MATERIALS PROVIDED:
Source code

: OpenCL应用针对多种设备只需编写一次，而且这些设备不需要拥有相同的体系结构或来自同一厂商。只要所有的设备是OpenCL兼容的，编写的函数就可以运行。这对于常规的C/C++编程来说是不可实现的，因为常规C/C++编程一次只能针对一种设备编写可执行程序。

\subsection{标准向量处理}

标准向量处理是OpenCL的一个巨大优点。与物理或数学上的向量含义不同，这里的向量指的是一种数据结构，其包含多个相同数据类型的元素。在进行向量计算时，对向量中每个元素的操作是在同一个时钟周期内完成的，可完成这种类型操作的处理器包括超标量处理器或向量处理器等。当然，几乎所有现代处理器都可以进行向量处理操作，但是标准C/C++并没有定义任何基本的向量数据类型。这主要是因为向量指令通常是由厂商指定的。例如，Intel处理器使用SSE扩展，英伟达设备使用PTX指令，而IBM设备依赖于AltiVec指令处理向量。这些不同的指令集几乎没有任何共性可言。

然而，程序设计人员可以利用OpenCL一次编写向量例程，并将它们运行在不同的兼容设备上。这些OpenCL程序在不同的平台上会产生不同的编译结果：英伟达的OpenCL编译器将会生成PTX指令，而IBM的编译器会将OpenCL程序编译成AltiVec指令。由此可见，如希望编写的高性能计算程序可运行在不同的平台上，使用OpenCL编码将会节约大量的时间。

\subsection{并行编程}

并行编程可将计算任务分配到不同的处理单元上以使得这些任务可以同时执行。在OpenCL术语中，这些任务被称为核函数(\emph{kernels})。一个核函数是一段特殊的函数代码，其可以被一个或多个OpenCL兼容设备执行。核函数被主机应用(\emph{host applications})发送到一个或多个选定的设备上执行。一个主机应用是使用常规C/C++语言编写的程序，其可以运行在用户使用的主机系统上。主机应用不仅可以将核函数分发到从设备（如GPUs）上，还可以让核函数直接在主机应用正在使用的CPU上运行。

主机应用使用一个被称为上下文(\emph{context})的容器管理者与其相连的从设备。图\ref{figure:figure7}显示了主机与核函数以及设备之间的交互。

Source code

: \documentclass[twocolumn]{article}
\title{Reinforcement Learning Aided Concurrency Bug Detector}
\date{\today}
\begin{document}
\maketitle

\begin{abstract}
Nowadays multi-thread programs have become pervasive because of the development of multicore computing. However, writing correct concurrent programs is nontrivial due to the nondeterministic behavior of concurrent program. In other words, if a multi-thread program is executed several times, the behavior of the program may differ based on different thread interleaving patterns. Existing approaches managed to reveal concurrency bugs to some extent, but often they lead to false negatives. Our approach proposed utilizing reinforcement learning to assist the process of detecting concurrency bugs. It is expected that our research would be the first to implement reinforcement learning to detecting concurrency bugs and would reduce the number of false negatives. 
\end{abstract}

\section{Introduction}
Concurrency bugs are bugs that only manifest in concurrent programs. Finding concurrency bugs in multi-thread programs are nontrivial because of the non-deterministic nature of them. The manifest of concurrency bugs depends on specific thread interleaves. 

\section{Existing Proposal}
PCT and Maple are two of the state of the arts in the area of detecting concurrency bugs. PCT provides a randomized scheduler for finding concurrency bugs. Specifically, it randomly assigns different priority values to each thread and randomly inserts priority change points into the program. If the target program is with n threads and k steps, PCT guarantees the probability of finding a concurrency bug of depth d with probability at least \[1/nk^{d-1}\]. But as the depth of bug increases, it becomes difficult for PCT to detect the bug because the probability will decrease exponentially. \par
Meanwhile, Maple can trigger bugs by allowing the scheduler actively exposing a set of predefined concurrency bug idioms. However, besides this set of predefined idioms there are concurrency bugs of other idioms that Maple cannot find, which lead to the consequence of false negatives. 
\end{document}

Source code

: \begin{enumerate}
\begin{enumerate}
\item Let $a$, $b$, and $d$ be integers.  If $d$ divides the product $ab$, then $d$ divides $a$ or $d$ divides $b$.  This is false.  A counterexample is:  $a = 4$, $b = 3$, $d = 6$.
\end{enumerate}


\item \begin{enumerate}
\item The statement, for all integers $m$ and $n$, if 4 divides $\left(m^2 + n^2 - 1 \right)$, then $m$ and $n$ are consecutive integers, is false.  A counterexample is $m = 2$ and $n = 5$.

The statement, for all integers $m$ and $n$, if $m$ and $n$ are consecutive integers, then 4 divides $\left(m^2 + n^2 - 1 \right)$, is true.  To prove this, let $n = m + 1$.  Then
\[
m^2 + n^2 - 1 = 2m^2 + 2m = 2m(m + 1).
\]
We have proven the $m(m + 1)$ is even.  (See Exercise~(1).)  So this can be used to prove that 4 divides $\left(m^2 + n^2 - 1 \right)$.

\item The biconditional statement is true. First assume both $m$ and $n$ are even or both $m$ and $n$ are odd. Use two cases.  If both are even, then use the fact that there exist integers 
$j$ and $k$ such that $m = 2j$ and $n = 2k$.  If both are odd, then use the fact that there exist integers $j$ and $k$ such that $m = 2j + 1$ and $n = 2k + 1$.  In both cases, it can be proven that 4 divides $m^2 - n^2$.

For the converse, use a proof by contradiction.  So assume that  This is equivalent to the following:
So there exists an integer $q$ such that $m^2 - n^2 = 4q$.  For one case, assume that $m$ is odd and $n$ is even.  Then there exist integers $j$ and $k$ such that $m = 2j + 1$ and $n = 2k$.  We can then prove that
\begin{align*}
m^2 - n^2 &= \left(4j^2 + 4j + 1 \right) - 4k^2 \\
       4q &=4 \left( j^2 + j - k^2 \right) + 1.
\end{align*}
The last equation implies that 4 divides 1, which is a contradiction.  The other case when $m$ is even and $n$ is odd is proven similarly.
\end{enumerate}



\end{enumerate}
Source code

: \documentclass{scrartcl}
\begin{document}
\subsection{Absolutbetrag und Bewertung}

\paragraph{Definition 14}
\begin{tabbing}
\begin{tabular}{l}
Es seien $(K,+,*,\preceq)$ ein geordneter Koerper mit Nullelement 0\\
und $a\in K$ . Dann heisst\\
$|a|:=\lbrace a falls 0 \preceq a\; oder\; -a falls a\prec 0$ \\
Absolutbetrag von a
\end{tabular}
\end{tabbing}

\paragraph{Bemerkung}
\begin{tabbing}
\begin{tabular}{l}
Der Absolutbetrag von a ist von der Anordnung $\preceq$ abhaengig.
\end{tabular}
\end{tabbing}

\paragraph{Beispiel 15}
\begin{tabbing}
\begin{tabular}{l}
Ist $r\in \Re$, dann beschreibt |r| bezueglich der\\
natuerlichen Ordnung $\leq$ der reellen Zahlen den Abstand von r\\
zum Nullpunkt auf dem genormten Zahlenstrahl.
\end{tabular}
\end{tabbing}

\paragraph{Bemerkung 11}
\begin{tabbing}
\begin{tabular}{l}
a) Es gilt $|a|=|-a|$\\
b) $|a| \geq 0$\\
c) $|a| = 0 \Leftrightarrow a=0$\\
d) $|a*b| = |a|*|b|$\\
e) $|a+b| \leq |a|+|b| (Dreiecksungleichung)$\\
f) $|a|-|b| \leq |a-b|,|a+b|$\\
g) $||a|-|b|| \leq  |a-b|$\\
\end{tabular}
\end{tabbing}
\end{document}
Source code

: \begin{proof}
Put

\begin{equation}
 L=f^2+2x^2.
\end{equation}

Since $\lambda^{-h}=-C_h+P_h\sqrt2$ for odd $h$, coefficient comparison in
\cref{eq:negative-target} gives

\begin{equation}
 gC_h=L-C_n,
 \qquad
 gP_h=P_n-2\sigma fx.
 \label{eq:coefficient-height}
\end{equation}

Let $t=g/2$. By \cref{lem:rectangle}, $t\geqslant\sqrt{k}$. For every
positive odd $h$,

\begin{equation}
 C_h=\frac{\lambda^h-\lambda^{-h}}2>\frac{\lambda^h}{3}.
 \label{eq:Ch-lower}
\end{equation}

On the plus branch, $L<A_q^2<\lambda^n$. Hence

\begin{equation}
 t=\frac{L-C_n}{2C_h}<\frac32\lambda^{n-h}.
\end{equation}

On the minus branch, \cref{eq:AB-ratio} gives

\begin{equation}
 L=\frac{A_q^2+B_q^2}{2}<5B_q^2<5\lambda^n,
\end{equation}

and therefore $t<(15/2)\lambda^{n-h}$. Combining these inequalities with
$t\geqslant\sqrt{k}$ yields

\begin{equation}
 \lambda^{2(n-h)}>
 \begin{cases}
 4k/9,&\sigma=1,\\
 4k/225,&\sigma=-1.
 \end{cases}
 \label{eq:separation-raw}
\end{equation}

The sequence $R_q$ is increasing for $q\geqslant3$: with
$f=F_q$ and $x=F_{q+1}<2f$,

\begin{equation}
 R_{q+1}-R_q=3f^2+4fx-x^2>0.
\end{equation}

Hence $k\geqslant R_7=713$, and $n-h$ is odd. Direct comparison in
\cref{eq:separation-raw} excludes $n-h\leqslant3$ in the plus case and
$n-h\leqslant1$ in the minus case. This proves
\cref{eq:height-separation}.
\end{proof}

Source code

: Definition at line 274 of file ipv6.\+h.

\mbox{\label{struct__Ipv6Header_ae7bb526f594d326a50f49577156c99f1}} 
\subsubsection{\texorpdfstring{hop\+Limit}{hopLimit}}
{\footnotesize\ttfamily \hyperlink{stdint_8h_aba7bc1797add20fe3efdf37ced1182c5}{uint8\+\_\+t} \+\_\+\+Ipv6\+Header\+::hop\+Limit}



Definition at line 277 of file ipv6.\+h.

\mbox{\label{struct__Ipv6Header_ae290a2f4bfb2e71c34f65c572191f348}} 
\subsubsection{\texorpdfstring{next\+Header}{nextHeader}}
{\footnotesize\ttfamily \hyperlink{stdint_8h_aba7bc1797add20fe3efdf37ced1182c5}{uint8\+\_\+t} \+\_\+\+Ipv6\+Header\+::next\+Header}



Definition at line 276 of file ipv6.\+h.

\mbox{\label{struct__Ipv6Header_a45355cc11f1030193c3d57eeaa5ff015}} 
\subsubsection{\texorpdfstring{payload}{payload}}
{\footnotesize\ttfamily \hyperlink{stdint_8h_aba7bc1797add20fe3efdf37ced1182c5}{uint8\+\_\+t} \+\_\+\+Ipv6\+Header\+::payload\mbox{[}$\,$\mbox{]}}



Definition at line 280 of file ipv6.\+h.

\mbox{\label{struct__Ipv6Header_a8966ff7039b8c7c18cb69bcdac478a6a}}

WHAT IS NEEDED:
Across the material above, how many lines have the word "branch" in them? Answer with a bare number.

TASK SOLUTION:
2